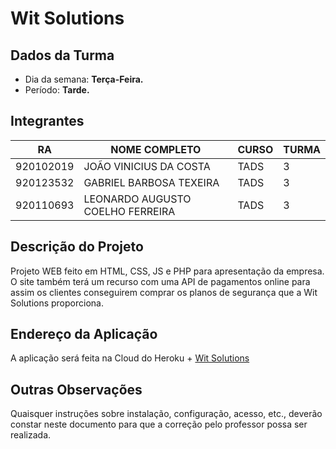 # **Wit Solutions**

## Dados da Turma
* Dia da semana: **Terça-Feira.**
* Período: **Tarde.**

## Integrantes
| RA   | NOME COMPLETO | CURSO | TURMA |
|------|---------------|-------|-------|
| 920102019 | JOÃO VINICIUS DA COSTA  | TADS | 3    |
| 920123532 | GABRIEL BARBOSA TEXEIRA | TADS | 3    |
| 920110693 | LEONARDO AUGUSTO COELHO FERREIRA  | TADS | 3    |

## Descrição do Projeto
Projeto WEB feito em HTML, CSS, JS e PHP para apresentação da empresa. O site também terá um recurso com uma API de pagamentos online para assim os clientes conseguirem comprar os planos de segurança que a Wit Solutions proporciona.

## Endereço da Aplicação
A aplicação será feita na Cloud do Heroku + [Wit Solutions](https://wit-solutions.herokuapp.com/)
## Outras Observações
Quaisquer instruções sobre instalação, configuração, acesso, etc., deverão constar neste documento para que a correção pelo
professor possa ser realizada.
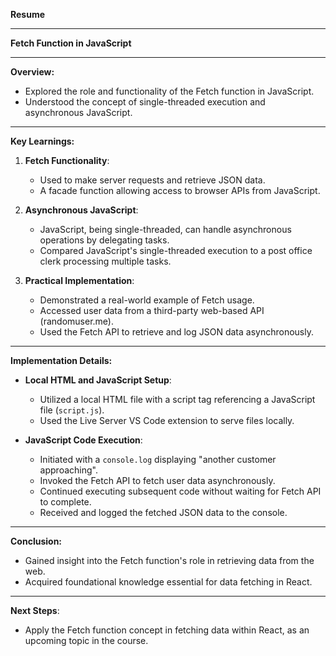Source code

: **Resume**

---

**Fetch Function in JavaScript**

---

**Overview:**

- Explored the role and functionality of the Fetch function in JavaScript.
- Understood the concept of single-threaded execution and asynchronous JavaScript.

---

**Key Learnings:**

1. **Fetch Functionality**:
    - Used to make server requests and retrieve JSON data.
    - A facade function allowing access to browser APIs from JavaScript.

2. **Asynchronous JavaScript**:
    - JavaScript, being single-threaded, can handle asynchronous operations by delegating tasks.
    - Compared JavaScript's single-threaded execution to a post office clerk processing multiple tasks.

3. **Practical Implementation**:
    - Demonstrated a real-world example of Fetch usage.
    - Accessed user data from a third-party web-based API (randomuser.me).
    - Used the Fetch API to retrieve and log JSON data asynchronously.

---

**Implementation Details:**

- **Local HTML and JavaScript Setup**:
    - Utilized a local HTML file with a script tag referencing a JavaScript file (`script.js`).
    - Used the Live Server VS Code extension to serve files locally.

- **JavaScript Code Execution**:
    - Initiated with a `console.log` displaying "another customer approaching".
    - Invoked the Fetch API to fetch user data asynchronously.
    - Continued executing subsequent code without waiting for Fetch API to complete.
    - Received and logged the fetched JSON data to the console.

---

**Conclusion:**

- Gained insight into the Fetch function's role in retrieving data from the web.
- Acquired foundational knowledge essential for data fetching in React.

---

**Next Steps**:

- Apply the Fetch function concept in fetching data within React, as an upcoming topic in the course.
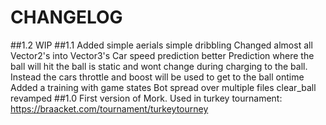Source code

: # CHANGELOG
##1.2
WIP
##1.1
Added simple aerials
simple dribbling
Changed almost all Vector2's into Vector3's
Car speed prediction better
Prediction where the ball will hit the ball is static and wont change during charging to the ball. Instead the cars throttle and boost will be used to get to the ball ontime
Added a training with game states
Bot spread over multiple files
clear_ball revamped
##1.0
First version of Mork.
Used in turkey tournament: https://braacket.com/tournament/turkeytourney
══════════
_Directions_. Give the entries again exactly. Pictures stay out.

_Result_.
 # **Wit Solutions**

## Dados da Turma
* Dia da semana: **Terça-Feira.**
* Período: **Tarde.**

## Integrantes
| RA   | NOME COMPLETO | CURSO | TURMA |
|------|---------------|-------|-------|
| 920102019 | JOÃO VINICIUS DA COSTA  | TADS | 3    |
| 920123532 | GABRIEL BARBOSA TEXEIRA | TADS | 3    |
| 920110693 | LEONARDO AUGUSTO COELHO FERREIRA  | TADS | 3    |

## Descrição do Projeto
Projeto WEB feito em HTML, CSS, JS e PHP para apresentação da empresa. O site também terá um recurso com uma API de pagamentos online para assim os clientes conseguirem comprar os planos de segurança que a Wit Solutions proporciona.

## Endereço da Aplicação
A aplicação será feita na Cloud do Heroku + [Wit Solutions](https://wit-solutions.herokuapp.com/)
## Outras Observações
Quaisquer instruções sobre instalação, configuração, acesso, etc., deverão constar neste documento para que a correção pelo
professor possa ser realizada.
Source code

: **Resume**

---

**Fetch Function in JavaScript**

---

**Overview:**

- Explored the role and functionality of the Fetch function in JavaScript.
- Understood the concept of single-threaded execution and asynchronous JavaScript.

---

**Key Learnings:**

1. **Fetch Functionality**:
    - Used to make server requests and retrieve JSON data.
    - A facade function allowing access to browser APIs from JavaScript.

2. **Asynchronous JavaScript**:
    - JavaScript, being single-threaded, can handle asynchronous operations by delegating tasks.
    - Compared JavaScript's single-threaded execution to a post office clerk processing multiple tasks.

3. **Practical Implementation**:
    - Demonstrated a real-world example of Fetch usage.
    - Accessed user data from a third-party web-based API (randomuser.me).
    - Used the Fetch API to retrieve and log JSON data asynchronously.

---

**Implementation Details:**

- **Local HTML and JavaScript Setup**:
    - Utilized a local HTML file with a script tag referencing a JavaScript file (`script.js`).
    - Used the Live Server VS Code extension to serve files locally.

- **JavaScript Code Execution**:
    - Initiated with a `console.log` displaying "another customer approaching".
    - Invoked the Fetch API to fetch user data asynchronously.
    - Continued executing subsequent code without waiting for Fetch API to complete.
    - Received and logged the fetched JSON data to the console.

---

**Conclusion:**

- Gained insight into the Fetch function's role in retrieving data from the web.
- Acquired foundational knowledge essential for data fetching in React.

---

**Next Steps**:

- Apply the Fetch function concept in fetching data within React, as an upcoming topic in the course.
Source code

: # CHANGELOG
##1.2
WIP
##1.1
Added simple aerials
simple dribbling
Changed almost all Vector2's into Vector3's
Car speed prediction better
Prediction where the ball will hit the ball is static and wont change during charging to the ball. Instead the cars throttle and boost will be used to get to the ball ontime
Added a training with game states
Bot spread over multiple files
clear_ball revamped
##1.0
First version of Mork.
Used in turkey tournament: https://braacket.com/tournament/turkeytourney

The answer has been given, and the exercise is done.